* Input *
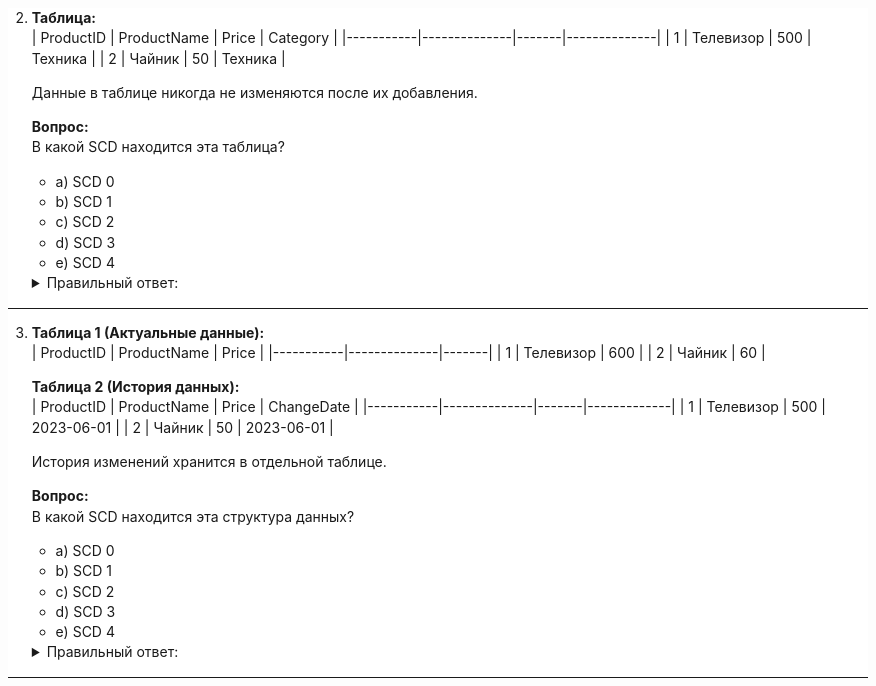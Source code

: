 
2. **Таблица:**  
   | ProductID | ProductName  | Price | Category     |
   |-----------|--------------|-------|--------------|
   | 1         | Телевизор    | 500   | Техника      |
   | 2         | Чайник       | 50    | Техника      |

   Данные в таблице никогда не изменяются после их добавления.

   **Вопрос:**  
   В какой SCD находится эта таблица?  
   - a) SCD 0  
   - b) SCD 1  
   - c) SCD 2  
   - d) SCD 3  
   - e) SCD 4 

   <details><summary>Правильный ответ:</summary></details>

---

3. **Таблица 1 (Актуальные данные):**  
   | ProductID | ProductName  | Price |
   |-----------|--------------|-------|
   | 1         | Телевизор    | 600   |
   | 2         | Чайник       | 60    |

   **Таблица 2 (История данных):**  
   | ProductID | ProductName  | Price | ChangeDate  |
   |-----------|--------------|-------|-------------|
   | 1         | Телевизор    | 500   | 2023-06-01  |
   | 2         | Чайник       | 50    | 2023-06-01  |

   История изменений хранится в отдельной таблице.

   **Вопрос:**  
   В какой SCD находится эта структура данных?  
   - a) SCD 0  
   - b) SCD 1  
   - c) SCD 2  
   - d) SCD 3  
   - e) SCD 4  

   <details><summary>Правильный ответ:</summary></details>

---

* Exercise *
All lines above that contain the word "какой" are to be copied.

* Exercise solution *
   В какой SCD находится эта таблица?  
   В какой SCD находится эта структура данных?  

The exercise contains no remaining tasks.